Despite Freud’s many critics and continued controversy, Nobel-laureate neuroscientist, Eric Kandel, noted that “psychoanalysis still represents the most coherent and intellectually satisfying view of the mind” (Kandel, 1999, p. 505). Freudian theory, while not a rigorous scientific model that can be easily tested in a laboratory, poses necessary questions that require inter-disciplinary study from all the humanities. Humans live in both a shared empirical reality and a private, personal world of fantasies and imagination.
Rational-empiricists, like Crews, seem to believe that science, in its purest form, is the only truth. If that were so, why become an English professor? Science is not a subject matter, but rather is a methodology for research.
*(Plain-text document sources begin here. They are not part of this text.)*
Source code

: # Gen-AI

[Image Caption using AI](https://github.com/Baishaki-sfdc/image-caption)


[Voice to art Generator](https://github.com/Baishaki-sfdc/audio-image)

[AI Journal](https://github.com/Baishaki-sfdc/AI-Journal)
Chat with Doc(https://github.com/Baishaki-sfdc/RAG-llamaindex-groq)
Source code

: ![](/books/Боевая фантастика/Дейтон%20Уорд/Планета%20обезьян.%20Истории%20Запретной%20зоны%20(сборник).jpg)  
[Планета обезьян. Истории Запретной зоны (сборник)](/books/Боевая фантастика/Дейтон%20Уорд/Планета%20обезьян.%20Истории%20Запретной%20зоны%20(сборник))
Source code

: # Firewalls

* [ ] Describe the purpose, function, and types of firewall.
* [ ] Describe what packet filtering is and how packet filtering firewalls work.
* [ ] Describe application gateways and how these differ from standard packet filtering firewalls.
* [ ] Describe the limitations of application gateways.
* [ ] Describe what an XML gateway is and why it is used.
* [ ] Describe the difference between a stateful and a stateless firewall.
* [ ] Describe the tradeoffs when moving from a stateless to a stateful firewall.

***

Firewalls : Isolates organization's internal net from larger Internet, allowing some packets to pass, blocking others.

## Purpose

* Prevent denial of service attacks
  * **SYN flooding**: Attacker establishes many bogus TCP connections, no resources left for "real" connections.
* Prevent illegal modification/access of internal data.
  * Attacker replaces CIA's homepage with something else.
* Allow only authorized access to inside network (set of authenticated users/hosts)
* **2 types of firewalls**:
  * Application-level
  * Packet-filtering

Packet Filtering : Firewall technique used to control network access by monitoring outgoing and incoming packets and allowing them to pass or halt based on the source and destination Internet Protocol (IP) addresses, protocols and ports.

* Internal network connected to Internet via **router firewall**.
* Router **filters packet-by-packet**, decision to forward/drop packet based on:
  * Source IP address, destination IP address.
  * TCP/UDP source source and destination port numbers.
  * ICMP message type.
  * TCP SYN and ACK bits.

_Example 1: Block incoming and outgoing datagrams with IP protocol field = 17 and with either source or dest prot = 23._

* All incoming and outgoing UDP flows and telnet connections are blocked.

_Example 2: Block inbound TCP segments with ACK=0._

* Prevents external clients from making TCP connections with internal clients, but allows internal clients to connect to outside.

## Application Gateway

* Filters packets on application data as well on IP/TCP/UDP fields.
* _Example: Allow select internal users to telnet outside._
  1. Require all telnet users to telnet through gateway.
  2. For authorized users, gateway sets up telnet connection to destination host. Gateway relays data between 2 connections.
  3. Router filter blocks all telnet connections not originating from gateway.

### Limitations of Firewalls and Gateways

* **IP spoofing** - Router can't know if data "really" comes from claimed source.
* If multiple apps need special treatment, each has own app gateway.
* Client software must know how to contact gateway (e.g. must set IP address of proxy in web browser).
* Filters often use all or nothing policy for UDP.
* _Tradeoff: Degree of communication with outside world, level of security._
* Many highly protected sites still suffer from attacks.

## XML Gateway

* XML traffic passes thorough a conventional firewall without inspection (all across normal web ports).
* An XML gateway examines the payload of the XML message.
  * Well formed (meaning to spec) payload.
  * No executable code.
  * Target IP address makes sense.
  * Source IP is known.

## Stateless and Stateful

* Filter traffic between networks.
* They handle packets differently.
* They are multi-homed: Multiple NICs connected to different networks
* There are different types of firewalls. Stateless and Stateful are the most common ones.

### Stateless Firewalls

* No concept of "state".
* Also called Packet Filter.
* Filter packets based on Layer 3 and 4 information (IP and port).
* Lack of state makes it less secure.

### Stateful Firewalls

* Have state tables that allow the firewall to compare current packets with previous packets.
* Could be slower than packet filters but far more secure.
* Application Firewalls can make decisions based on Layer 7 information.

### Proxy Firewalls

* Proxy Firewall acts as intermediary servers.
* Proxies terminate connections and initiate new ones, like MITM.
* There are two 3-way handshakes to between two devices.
The humanities represent other methodological forms that also explore stories about the human experience. A psychological truth that ignores these other stories denies the essence of the inquisitor. Humans are ultimately story-makers regardless of what those stories are about; physics, poetry, or dreams. All our knowledge, no matter how rational or empirical, will always remain human knowledge.
Criticisms of Freud can make important contributions toward a dialogue of ideas. Unfortunately, character assassination presents as excessive disputation that does little to promote meaningful discussion. Freud, the man, is dead; eviscerating his corpse appears to me as spiteful and mean-spirited and serves no intellectual or scientific advantage.